=== Records for the exercise ===
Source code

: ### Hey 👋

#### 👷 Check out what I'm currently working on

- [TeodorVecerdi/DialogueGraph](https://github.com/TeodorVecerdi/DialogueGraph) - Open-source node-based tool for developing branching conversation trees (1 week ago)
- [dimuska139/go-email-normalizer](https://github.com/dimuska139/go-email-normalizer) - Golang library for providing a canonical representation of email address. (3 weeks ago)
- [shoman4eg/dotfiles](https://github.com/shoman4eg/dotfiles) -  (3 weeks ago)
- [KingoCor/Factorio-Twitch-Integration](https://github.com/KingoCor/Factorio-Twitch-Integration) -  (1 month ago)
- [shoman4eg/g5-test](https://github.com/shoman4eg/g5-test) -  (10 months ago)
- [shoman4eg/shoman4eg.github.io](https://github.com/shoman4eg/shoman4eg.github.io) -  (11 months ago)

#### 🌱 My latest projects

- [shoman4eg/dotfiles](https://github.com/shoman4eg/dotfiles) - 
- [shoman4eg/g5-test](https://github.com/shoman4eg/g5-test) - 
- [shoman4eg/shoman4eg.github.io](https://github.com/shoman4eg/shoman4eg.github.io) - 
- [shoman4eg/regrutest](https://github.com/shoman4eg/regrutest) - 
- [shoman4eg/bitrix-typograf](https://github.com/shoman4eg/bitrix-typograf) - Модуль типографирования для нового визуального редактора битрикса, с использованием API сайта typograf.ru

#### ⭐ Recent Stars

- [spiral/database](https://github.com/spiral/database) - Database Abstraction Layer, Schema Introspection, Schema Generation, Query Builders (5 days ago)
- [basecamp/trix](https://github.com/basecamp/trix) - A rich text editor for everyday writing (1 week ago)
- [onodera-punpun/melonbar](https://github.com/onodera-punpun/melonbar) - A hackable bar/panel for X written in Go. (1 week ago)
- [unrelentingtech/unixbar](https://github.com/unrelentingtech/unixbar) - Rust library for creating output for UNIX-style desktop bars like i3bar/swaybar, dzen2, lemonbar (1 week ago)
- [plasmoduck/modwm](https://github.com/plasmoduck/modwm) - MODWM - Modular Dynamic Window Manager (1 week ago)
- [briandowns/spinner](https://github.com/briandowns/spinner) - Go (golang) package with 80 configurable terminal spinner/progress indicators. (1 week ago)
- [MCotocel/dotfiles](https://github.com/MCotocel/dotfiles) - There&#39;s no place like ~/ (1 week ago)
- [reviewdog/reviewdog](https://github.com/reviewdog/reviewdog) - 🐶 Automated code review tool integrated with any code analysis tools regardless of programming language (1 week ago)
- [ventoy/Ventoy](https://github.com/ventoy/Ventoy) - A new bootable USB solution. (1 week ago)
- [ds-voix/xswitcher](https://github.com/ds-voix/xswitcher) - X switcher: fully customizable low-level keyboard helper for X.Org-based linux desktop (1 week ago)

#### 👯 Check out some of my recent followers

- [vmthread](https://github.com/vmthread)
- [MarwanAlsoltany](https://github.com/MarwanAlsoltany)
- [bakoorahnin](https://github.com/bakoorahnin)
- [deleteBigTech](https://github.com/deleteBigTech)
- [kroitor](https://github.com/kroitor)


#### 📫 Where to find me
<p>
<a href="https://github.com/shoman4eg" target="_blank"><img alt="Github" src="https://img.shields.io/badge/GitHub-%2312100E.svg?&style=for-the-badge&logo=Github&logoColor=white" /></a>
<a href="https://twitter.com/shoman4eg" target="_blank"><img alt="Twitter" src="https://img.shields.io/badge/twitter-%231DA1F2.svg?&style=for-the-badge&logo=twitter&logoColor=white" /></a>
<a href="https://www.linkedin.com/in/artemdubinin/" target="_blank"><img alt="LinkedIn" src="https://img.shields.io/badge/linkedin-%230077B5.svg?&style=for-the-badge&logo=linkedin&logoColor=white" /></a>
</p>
===
=== Records for the exercise ===
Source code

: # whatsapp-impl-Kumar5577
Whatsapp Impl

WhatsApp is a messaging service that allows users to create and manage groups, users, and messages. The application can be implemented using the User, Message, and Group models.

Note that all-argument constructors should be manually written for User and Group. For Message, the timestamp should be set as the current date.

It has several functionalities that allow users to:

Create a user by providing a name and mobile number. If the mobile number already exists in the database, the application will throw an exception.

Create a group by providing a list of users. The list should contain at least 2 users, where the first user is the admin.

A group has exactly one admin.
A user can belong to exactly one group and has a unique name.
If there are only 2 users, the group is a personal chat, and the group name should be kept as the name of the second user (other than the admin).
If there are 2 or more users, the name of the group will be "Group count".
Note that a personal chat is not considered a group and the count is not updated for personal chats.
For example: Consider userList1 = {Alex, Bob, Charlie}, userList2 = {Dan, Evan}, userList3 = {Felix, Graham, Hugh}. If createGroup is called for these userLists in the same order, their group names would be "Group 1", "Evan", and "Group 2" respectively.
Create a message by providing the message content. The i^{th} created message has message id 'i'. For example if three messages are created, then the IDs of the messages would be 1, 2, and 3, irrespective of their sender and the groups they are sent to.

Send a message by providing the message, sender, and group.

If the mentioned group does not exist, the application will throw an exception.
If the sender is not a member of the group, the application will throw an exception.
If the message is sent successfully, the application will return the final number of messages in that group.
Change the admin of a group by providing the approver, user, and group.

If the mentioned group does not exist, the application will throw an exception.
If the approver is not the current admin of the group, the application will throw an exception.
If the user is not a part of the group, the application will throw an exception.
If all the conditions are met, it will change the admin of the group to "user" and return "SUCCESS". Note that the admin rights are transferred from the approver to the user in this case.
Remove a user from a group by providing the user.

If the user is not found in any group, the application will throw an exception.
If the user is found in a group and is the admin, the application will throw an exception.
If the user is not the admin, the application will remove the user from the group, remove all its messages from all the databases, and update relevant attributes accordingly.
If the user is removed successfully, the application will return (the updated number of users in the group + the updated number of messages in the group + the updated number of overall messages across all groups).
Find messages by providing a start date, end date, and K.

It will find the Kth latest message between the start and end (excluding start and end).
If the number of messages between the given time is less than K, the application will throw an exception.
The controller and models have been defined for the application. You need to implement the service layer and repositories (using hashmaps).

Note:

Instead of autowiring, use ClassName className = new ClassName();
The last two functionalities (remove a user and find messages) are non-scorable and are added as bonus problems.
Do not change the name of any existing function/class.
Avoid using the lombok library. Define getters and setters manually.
===
Exercise brief: Print again the lines of the entries above that fall between the line holding "Send a message" and the line holding "Remove a user from", inclusive, exactly as they stand.

Response to the exercise:
Send a message by providing the message, sender, and group.

If the mentioned group does not exist, the application will throw an exception.
If the sender is not a member of the group, the application will throw an exception.
If the message is sent successfully, the application will return the final number of messages in that group.
Change the admin of a group by providing the approver, user, and group.

If the mentioned group does not exist, the application will throw an exception.
If the approver is not the current admin of the group, the application will throw an exception.
If the user is not a part of the group, the application will throw an exception.
If all the conditions are met, it will change the admin of the group to "user" and return "SUCCESS". Note that the admin rights are transferred from the approver to the user in this case.
Remove a user from a group by providing the user.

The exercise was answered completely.